* _WORK INSTRUCTION_
Go through the data below and return each line where the string "FIGURE" appears.

Records from a data collection:
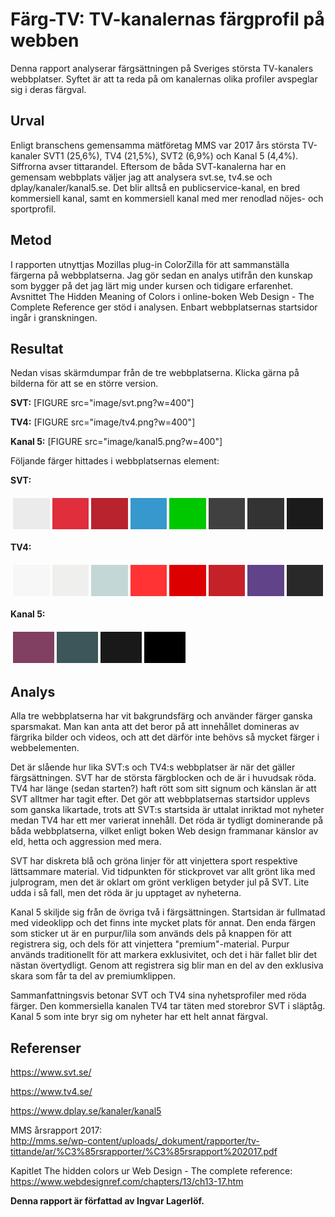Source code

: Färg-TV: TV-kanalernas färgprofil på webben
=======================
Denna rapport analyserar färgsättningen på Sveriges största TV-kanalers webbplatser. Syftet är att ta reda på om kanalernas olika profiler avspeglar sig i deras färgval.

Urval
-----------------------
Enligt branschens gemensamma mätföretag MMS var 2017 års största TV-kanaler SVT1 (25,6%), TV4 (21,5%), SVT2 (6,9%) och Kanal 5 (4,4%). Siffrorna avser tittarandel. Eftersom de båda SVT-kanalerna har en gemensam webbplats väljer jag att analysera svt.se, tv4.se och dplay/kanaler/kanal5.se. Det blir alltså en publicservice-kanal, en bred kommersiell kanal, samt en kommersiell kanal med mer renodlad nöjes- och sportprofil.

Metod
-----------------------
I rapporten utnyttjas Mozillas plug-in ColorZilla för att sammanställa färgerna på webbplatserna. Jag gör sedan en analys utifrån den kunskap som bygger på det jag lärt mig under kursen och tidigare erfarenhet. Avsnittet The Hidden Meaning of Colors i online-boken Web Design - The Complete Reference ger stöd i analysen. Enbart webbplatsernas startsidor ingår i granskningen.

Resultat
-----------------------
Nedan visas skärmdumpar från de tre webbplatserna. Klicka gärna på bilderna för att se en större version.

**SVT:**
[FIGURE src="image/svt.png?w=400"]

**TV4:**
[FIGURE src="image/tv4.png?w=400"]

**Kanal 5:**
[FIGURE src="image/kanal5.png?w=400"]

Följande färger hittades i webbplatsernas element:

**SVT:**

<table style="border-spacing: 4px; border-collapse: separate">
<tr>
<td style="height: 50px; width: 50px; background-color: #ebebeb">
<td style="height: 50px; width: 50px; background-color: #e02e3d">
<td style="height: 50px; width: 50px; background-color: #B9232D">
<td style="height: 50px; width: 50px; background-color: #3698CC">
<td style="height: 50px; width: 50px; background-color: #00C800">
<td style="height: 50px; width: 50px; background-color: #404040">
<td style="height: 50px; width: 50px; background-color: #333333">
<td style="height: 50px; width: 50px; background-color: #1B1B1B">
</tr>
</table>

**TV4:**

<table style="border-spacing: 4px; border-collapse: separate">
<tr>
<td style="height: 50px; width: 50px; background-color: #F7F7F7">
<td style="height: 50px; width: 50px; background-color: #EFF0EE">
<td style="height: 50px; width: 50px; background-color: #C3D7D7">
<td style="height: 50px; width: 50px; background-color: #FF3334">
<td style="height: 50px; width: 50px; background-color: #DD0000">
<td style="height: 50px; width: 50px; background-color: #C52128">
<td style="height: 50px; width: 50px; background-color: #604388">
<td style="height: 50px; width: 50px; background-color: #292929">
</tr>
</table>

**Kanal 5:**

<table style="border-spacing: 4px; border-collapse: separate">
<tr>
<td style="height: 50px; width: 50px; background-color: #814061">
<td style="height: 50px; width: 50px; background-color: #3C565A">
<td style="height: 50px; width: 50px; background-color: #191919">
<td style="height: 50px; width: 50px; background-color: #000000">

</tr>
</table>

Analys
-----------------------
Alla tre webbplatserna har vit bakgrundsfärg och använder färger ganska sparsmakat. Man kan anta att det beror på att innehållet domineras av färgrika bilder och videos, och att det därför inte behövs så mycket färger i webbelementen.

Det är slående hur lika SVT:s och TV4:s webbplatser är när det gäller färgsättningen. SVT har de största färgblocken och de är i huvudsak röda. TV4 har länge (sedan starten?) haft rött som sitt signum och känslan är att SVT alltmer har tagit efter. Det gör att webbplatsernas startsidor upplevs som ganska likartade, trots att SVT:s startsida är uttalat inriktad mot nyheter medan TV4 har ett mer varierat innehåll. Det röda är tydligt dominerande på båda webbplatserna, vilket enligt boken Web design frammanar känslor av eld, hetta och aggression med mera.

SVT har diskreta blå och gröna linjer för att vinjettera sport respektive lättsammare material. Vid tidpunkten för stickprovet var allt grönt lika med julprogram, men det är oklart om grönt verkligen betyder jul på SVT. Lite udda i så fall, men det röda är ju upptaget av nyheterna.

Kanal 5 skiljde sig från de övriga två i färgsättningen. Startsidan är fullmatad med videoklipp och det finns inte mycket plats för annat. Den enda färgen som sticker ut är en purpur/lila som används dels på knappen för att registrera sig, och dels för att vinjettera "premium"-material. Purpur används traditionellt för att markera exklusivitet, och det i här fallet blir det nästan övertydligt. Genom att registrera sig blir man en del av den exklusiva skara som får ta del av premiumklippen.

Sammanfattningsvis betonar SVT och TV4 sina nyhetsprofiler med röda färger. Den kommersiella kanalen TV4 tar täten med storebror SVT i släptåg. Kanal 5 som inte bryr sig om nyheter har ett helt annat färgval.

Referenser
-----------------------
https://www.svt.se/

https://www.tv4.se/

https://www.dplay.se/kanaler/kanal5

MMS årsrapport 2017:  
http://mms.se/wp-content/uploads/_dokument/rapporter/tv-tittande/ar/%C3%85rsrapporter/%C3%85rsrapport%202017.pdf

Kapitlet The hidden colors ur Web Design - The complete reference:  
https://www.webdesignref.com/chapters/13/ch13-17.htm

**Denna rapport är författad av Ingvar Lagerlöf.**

* _TASK ANSWER_
[FIGURE src="image/svt.png?w=400"]
[FIGURE src="image/tv4.png?w=400"]
[FIGURE src="image/kanal5.png?w=400"]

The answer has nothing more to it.